About 10 yeras ago I had a long conversation with Daniel
Allcock about proving the existence of the icosahedron and/or
dodecahedron "by continuity" -- in particular, without any
calculation. Yesterday I was talking to Igor Pak and mentioned
the proof of the existence of the icosahedron that we'd come
up with, and Igor was hoping to find a reference to it in print, so
as to give proper credit. (I'm sure the idea long predates my and
Daniel's conversation.)
Does anyone know the pedigree of the following line of reasoning?
I haven't defined "by continuity," but I think the intent will be clear
from the proof.
1) In 2d, all the regular n-gons certainly exist (by continuity).

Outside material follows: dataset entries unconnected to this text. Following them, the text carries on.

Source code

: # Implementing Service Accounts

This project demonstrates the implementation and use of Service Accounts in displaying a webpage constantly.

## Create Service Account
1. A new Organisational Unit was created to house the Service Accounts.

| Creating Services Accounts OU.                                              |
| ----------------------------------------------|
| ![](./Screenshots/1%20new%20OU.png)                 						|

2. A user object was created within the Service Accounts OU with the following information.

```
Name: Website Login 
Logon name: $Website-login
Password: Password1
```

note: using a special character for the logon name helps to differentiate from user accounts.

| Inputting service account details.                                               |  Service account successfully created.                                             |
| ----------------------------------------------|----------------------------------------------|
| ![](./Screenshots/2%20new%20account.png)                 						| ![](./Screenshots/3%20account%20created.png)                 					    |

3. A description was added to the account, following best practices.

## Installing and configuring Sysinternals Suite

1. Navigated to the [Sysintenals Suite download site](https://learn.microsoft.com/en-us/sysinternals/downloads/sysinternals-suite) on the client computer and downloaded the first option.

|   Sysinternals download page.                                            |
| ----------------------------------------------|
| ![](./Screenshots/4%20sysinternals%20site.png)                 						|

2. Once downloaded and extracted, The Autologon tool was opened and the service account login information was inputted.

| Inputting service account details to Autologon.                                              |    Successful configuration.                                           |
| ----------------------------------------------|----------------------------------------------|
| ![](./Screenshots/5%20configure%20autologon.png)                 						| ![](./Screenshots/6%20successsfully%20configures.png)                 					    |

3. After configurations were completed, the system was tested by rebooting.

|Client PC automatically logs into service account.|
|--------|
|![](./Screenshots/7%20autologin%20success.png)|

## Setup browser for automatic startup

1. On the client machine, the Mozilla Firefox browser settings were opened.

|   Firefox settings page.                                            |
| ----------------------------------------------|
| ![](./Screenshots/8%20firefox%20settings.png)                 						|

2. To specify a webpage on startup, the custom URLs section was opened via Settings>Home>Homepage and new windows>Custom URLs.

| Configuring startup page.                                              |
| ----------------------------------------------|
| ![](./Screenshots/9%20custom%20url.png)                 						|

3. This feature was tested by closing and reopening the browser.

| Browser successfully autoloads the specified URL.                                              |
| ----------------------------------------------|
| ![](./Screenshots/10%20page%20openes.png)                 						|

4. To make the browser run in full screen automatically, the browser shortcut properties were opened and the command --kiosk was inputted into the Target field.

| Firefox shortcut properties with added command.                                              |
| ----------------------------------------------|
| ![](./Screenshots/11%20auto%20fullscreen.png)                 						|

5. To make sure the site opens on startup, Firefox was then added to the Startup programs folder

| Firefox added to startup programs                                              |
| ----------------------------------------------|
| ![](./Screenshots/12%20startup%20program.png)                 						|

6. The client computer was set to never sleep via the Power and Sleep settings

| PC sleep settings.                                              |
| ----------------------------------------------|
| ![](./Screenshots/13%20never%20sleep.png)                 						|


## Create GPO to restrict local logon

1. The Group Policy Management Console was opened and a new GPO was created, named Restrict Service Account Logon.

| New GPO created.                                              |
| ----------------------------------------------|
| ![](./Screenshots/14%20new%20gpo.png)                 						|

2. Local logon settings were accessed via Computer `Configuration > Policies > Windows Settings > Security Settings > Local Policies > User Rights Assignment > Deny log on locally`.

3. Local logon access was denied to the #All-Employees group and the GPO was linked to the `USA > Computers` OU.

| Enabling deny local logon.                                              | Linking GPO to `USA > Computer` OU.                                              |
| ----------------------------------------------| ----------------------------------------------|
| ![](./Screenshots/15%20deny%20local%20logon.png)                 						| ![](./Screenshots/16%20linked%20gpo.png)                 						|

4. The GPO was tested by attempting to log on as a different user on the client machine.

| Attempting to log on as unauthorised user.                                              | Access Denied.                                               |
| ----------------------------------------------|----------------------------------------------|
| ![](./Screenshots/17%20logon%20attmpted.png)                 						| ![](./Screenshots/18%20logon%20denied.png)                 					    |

Take a circle and a chord thereof, and repeat the chord around
the circle, end-to-end, n times. By adjusting the length of the chord,
you can make the nth copy's endpoint hit the starting point, and you
get a regular n-gon. [In particular, by this construction, all edges
are
identical and all vertices lie on a sphere.]
2) Make a pentagonal antiprism. That is, make a polyhedron
whose top and bottom faces are pentagons lying in parallel
planes such that the line joining their centers is perpendicular
to those planes. If the pentagons are rotated relative to one
another, we need ten triangles to close this polyhedron around
the equator. Rotating one pentagon, we can make the triangles
isosceles (by continuity); then by adjusting the distance between
the two planes, we can make them equilateral (by continuity).
3) On each of the pentagonal faces of the antiprism, erect a
five-sided pyramid whose apex is over the center of the pentagon.
Adjusting the altitude, you can make those five triangles equilateral
as well (by continuity).
There you have it: the polyhedron so constructed clearly has
twenty equilateral triangular faces meeting five at each vertex.
(Mind you, this proof is still not entirely satisfying: it only endows
the figure with dihedral, not icosahedral, symmetry. And indeed
if you start with a 3-gon or 4-gon instead of a 5-gon, everything
still works, but you don't magically get extra symmetry at the end.)
Can anyone point to an origin for this?